EUPHROSINE. Tu ne l'es déjà que trop.
ARLEQUIN. Je ne le serai jamais tant que vous en êtes digne.
EUPHROSINE. Je ne suis digne que de pitié, mon enfant.
ARLEQUIN. Bon, bon, à qui est-ce que vous contez cela ? vous êtes digne de toutes les dignités imaginables : un empereur ne vous vaut pas, ni moi non plus :mais me voilà, moi, et un empereur n'y est pas et un rien qu'on voit vaut mieux que quelque chose qu'on ne voit pas. Qu'en dites-vous ?
EUPHROSINE. Arlequin, il me semble que tu n'as point le coeur mauvais.

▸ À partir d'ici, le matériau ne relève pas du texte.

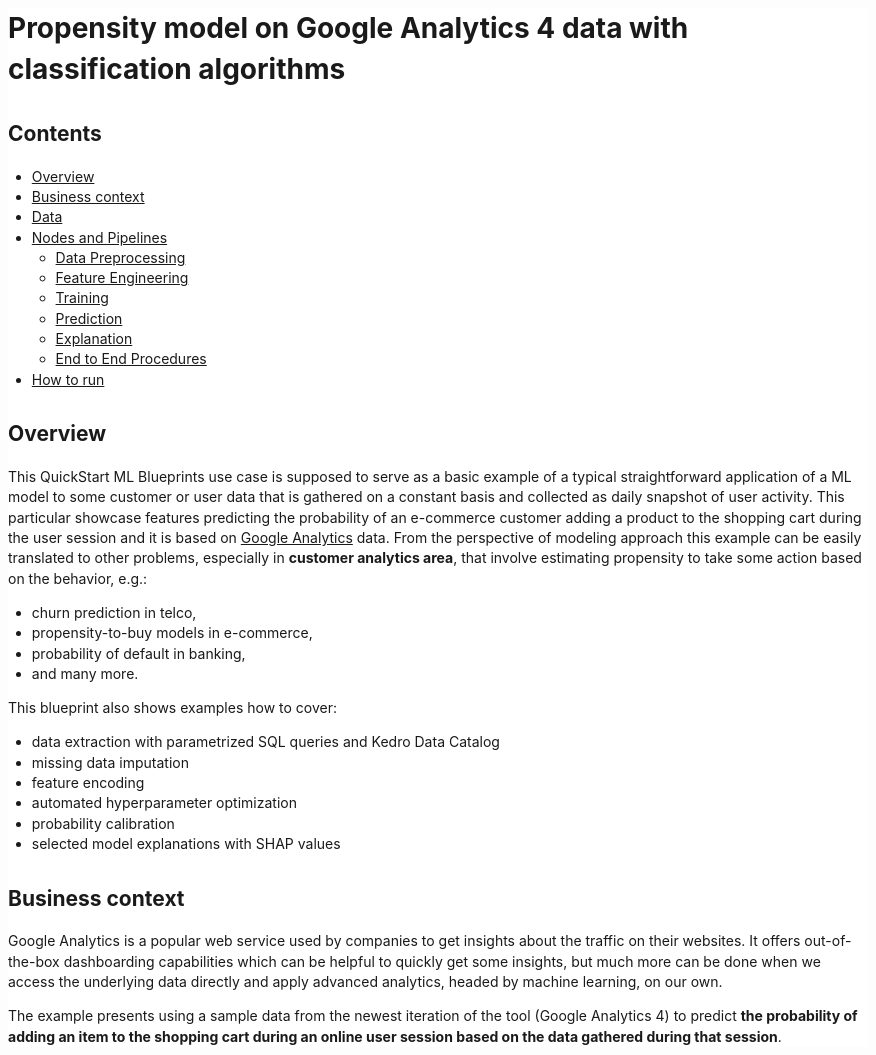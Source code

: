 #   Propensity model on Google Analytics 4 data with classification algorithms

## Contents

- [Overview](#overview)
- [Business context](#business-context)
- [Data](#data)
- [Nodes and Pipelines](#nodes-and-pipelines)
  - [Data Preprocessing](#dataprep)
  - [Feature Engineering](#features)
  - [Training](#training)
  - [Prediction](#prediction)
  - [Explanation](#explanation)
  - [End to End Procedures](#e2e)
- [How to run](#howtorun)

## Overview <a name="overview"></a>

This QuickStart ML Blueprints use case is supposed to serve as a basic example of a typical straightforward application of a ML model to some customer or user data that is gathered on a constant basis and collected as daily snapshot of user activity. This particular showcase features predicting the probability of an e-commerce customer adding a product to the shopping cart during the user session and it is based on [Google Analytics](https://analytics.google.com/analytics/web/provision/#/provision) data. From the perspective of modeling approach this example can be easily translated to other problems, especially in **customer analytics area**, that involve estimating propensity to take some action based on the behavior, e.g.:

- churn prediction in telco,
- propensity-to-buy models in e-commerce,
- probability of default in banking,
- and many more.

This blueprint also shows examples how to cover:
- data extraction with parametrized SQL queries and Kedro Data Catalog
- missing data imputation
- feature encoding
- automated hyperparameter optimization
- probability calibration
- selected model explanations with SHAP values

## Business context <a name="business-context"></a>

Google Analytics is a popular web service used by companies to get insights about the traffic on their websites. It offers out-of-the-box dashboarding capabilities which can be helpful to quickly get some insights, but much more can be done when we access the underlying data directly and apply advanced analytics, headed by machine learning, on our own.

The example presents using a sample data from the newest iteration of the tool (Google Analytics 4) to predict **the probability of adding an item to the shopping cart during an online user session based on the data gathered during that session**.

ARLEQUIN. Oh ! il ne s'en fait plus de cette pâte-là, je suis un mouton.
EUPHROSINE. Respecte donc le malheur que j'éprouve.
ARLEQUIN. Hélas ! je me mettrais à genoux devant lui.

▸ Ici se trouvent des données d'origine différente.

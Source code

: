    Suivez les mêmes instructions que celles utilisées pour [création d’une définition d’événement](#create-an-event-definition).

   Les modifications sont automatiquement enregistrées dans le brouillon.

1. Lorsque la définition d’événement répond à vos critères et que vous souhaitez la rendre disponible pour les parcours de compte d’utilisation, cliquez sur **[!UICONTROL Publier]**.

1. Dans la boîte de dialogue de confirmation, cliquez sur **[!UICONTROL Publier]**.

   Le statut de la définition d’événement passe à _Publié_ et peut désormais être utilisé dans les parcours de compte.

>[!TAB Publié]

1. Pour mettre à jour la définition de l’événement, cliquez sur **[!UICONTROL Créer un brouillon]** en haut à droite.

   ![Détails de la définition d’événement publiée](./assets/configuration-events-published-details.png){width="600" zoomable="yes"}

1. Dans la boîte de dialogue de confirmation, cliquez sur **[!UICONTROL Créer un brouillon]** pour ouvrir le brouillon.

EUPHROSINE. Ne persécute point une infortunée, parce que tu peux la persécuter impunément. Vois l'extrémité où je suis réduite ; et si tu n'as point d'égard au rang que je tenais dans le monde, à ma naissance, à mon éducation, du moins que mes disgrâces, que mon esclavage, que ma douleur t'attendrissent. Tu peux ici m'outrager autant que tu le voudras ; je suis sans asile et sans défense, je n'ai que mon désespoir pour tout secours, j'ai besoin de la compassion de tout le monde, de la tienne même, Arlequin ; voilà l'état où je suis, ne le trouves-tu pas assez misérable ? tu es devenu fibre et heureux, cela doit-il te rendre méchant ? Je n'ai pas la force de t'en dire davantage ; je ne t'ai jamais fait de mal, n'ajoute rien à celui que je souffre.
Texte 3:
Alfred de Musset, Les caprices de Marianne II,1.
Voici ma reponse:
Dans l'extrait d'Andromaque acte III scènre VII qui est un monologue, l'écriture théâtrale incarne l'affrontement par des questions réthorique tel que: "Faut-il que mes soupirs vous demandent sa vie?Faut-il qu'en sa faveur j'embrasse vos genoux?",
(je ne sais pas si c'est suffisant de seulement dire que c'est un monologue, et qu'il y a des questions rethorique?...)
Dans l'éxtrait de L'île des esclaves, scène 8, l'écriture théâtrale incarne l'affrontement par la stichomythie, exemple de courtes répliques qui se succèdent: "EUPHROSINE. Non." "EUPHROSINE, lmpatiente. Ahi !" "EUPHROSINE. Quel état !" C'est un dialogue très vif.
Dans l'extrait: Les caprices de Marianne, l'écriture théâtrale incarne l'affrontement par le ton de la raillerie: "Octave.- Raillez, raillez! Nous ne vous craignons plus." De plus les répliques sont de plus en plus longues.
Voila, j'aimerais savoir ce que vous en pensser, et ce serais gentil de me signaler mes fautes d'orthographe, et de me dire si j'ai oublier certains éléments merci, et bon w-e a tous!